## [DATA SECTION]
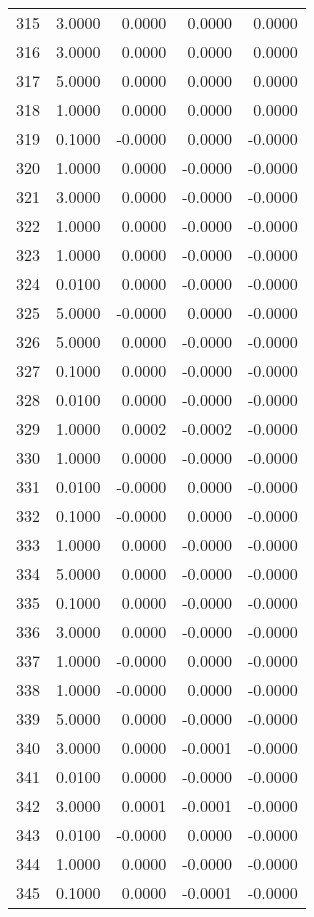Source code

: \begin{longtable}{lrrrr}
315 & 3.0000 & 0.0000 & 0.0000 & 0.0000 \\
316 & 3.0000 & 0.0000 & 0.0000 & 0.0000 \\
317 & 5.0000 & 0.0000 & 0.0000 & 0.0000 \\
318 & 1.0000 & 0.0000 & 0.0000 & 0.0000 \\
319 & 0.1000 & -0.0000 & 0.0000 & -0.0000 \\
320 & 1.0000 & 0.0000 & -0.0000 & -0.0000 \\
321 & 3.0000 & 0.0000 & -0.0000 & -0.0000 \\
322 & 1.0000 & 0.0000 & -0.0000 & -0.0000 \\
323 & 1.0000 & 0.0000 & -0.0000 & -0.0000 \\
324 & 0.0100 & 0.0000 & -0.0000 & -0.0000 \\
325 & 5.0000 & -0.0000 & 0.0000 & -0.0000 \\
326 & 5.0000 & 0.0000 & -0.0000 & -0.0000 \\
327 & 0.1000 & 0.0000 & -0.0000 & -0.0000 \\
328 & 0.0100 & 0.0000 & -0.0000 & -0.0000 \\
329 & 1.0000 & 0.0002 & -0.0002 & -0.0000 \\
330 & 1.0000 & 0.0000 & -0.0000 & -0.0000 \\
331 & 0.0100 & -0.0000 & 0.0000 & -0.0000 \\
332 & 0.1000 & -0.0000 & 0.0000 & -0.0000 \\
333 & 1.0000 & 0.0000 & -0.0000 & -0.0000 \\
334 & 5.0000 & 0.0000 & -0.0000 & -0.0000 \\
335 & 0.1000 & 0.0000 & -0.0000 & -0.0000 \\
336 & 3.0000 & 0.0000 & -0.0000 & -0.0000 \\
337 & 1.0000 & -0.0000 & 0.0000 & -0.0000 \\
338 & 1.0000 & -0.0000 & 0.0000 & -0.0000 \\
339 & 5.0000 & 0.0000 & -0.0000 & -0.0000 \\
340 & 3.0000 & 0.0000 & -0.0001 & -0.0000 \\
341 & 0.0100 & 0.0000 & -0.0000 & -0.0000 \\
342 & 3.0000 & 0.0001 & -0.0001 & -0.0000 \\
343 & 0.0100 & -0.0000 & 0.0000 & -0.0000 \\
344 & 1.0000 & 0.0000 & -0.0000 & -0.0000 \\
345 & 0.1000 & 0.0000 & -0.0001 & -0.0000 \\

\end{longtable}
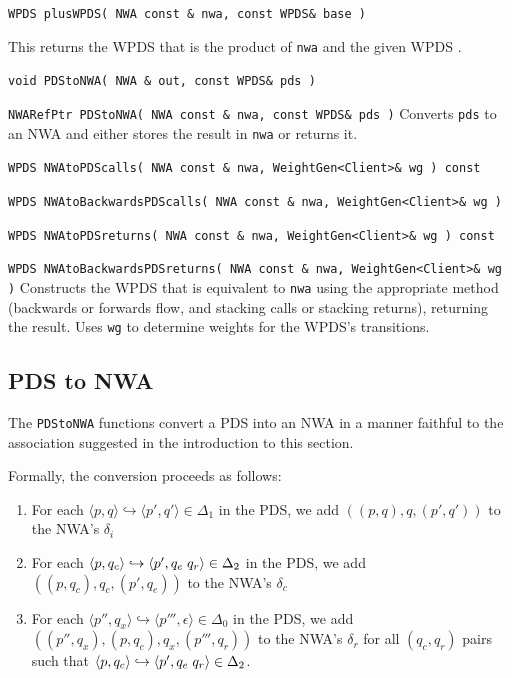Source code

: \begin{description}

  \item\texttt{WPDS plusWPDS( NWA const \& nwa, const WPDS\& base )} \nopagebreak

    This returns the WPDS that is the
    product of \texttt{nwa} and the given WPDS
    \cite{advancedquerying}.

  \item\texttt{void PDStoNWA( NWA \& out, const WPDS\& pds )} \nopagebreak
  \item\texttt{NWARefPtr PDStoNWA( NWA const \& nwa, const WPDS\& pds )} \nopagebreak
    Converts \texttt{pds} to an NWA and either stores the result in
    \texttt{nwa} or returns it.


  \item\texttt{WPDS NWAtoPDScalls( NWA const \& nwa, WeightGen<Client>\& wg ) const} \nopagebreak
  \item\texttt{WPDS NWAtoBackwardsPDScalls( NWA const \& nwa, WeightGen<Client>\& wg )} \nopagebreak
  \item\texttt{WPDS NWAtoPDSreturns( NWA const \& nwa, WeightGen<Client>\& wg ) const} \nopagebreak
  \item\texttt{WPDS NWAtoBackwardsPDSreturns( NWA const \& nwa, WeightGen<Client>\& wg )} \nopagebreak
    Constructs the WPDS that is equivalent to \texttt{nwa} using the
    appropriate method (backwards or forwards flow, and stacking calls or
    stacking returns), returning the result. Uses \texttt{wg} to determine
    weights for the WPDS's transitions.
\end{description}


\subsection{PDS to NWA}
\label{Se:PDStoNWA}

The \texttt{PDStoNWA} functions convert a PDS into an NWA in a manner
faithful to the association suggested in the introduction to this section.

Formally, the conversion proceeds as follows:
\begin{enumerate}

\item For each $\langle p,q \rangle \hookrightarrow \langle p',q' \rangle \in
  \Delta_1$ in the PDS, we add $( (p,q), q, (p',q') )$ to the NWA's $\delta_i$

\item For each $\langle p,q_c \rangle \hookrightarrow \langle
  p',q_e \hspace{.1cm} q_r \rangle \in \Delta_2$ in the PDS, we add $(
  (p,q_c), q_c, (p',q_e) )$ to the NWA's $\delta_c$

\item For each $\langle p'',q_x \rangle \hookrightarrow \langle p''',\epsilon
  \rangle \in \Delta_0$ in the PDS, we add $( (p'',q_x), (p,q_c), q_x,
  (p''',q_r) )$ to the NWA's $\delta_r$ for all $(q_c,q_r)$ pairs such that
  $\langle p,q_c \rangle \hookrightarrow \langle p',q_e \hspace{.1cm} q_r
  \rangle \in \Delta_2$.

\end{enumerate}

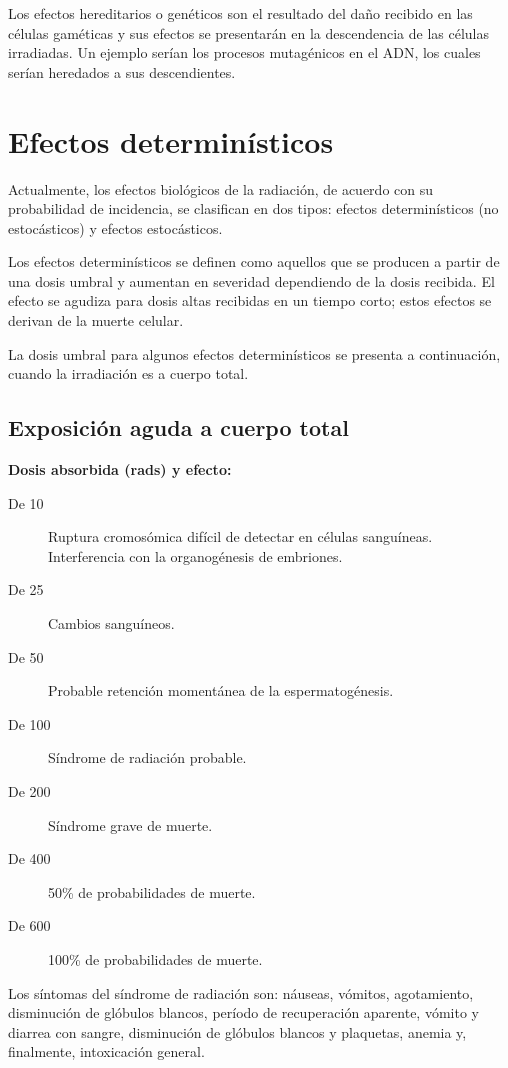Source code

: Los efectos hereditarios o genéticos son el resultado del daño recibido en las células gaméticas y sus efectos se presentarán en la descendencia de las células irradiadas. Un ejemplo serían los procesos mutagénicos en el ADN, los cuales serían heredados a sus descendientes.

\section{Efectos determinísticos}

Actualmente, los efectos biológicos de la radiación, de acuerdo con su probabilidad de incidencia, se clasifican en dos tipos: efectos determinísticos (no estocásticos) y efectos estocásticos.

Los efectos determinísticos se definen como aquellos que se producen a partir de una dosis umbral y aumentan en severidad dependiendo de la dosis recibida. El efecto se agudiza para dosis altas recibidas en un tiempo corto; estos efectos se derivan de la muerte celular.

La dosis umbral para algunos efectos determinísticos se presenta a continuación, cuando la irradiación es a cuerpo total.

\subsection{Exposición aguda a cuerpo total}

\textbf{Dosis absorbida (rads) y efecto:}
\begin{description}
  \item[De 10] Ruptura cromosómica difícil de detectar en células sanguíneas. Interferencia con la organogénesis de embriones.
  \item[De 25] Cambios sanguíneos.
  \item[De 50] Probable retención momentánea de la espermatogénesis.
  \item[De 100] Síndrome de radiación probable.
  \item[De 200] Síndrome grave de muerte.
  \item[De 400] 50\% de probabilidades de muerte.
  \item[De 600] 100\% de probabilidades de muerte.
\end{description}

Los síntomas del síndrome de radiación son: náuseas, vómitos, agotamiento, disminución de glóbulos blancos, período de recuperación aparente, vómito y diarrea con sangre, disminución de glóbulos blancos y plaquetas, anemia y, finalmente, intoxicación general.

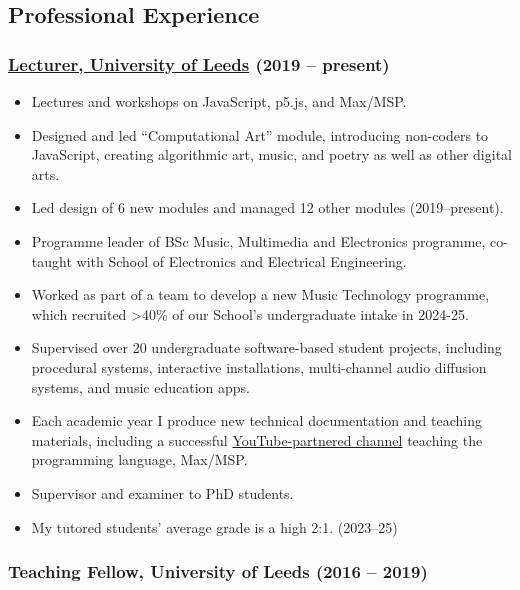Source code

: \documentclass[10pt,a4paper]{article}
\providecommand{\tightlist}{%
  \setlength{\itemsep}{0pt}\setlength{\parskip}{0pt}}
\begin{document}
\subsection{Professional Experience}\label{professional-experience}

\subsubsection{\texorpdfstring{\href{https://ahc.leeds.ac.uk/music/staff/488/dr-oliver-thurley}{Lecturer,
University of Leeds} (2019 --
present)}{Lecturer, University of Leeds (2019 -- present)}}\label{lecturer-university-of-leeds-2019-present}

\begin{itemize}
\tightlist
\item
  Lectures and workshops on JavaScript, p5.js, and Max/MSP.
\item
  Designed and led ``Computational Art'' module, introducing non-coders
  to JavaScript, creating algorithmic art, music, and poetry as well as
  other digital arts.
\item
  Led design of 6 new modules and managed 12 other modules
  (2019--present).
\item
  Programme leader of BSc Music, Multimedia and Electronics programme,
  co-taught with School of Electronics and Electrical Engineering.
\item
  Worked as part of a team to develop a new Music Technology programme,
  which recruited \textgreater40\% of our School's undergraduate intake
  in 2024-25.
\item
  Supervised over 20 undergraduate software-based student projects,
  including procedural systems, interactive installations, multi-channel
  audio diffusion systems, and music education apps.
\item
  Each academic year I produce new technical documentation and teaching
  materials, including a successful
  \href{https://www.youtube.com/@thrly}{YouTube-partnered channel}
  teaching the programming language, Max/MSP.
\item
  Supervisor and examiner to PhD students.
\item
  My tutored students' average grade is a high 2:1. (2023--25)
\end{itemize}

\subsubsection{Teaching Fellow, University of Leeds (2016 --
2019)}\label{teaching-fellow-university-of-leeds-2016-2019}
\end{document}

## [WHAT TO DO]
Scan the entries above and show each line that contains the word "students".

## [SOLUTION BELOW]
  Supervisor and examiner to PhD students.
  My tutored students' average grade is a high 2:1. (2023--25)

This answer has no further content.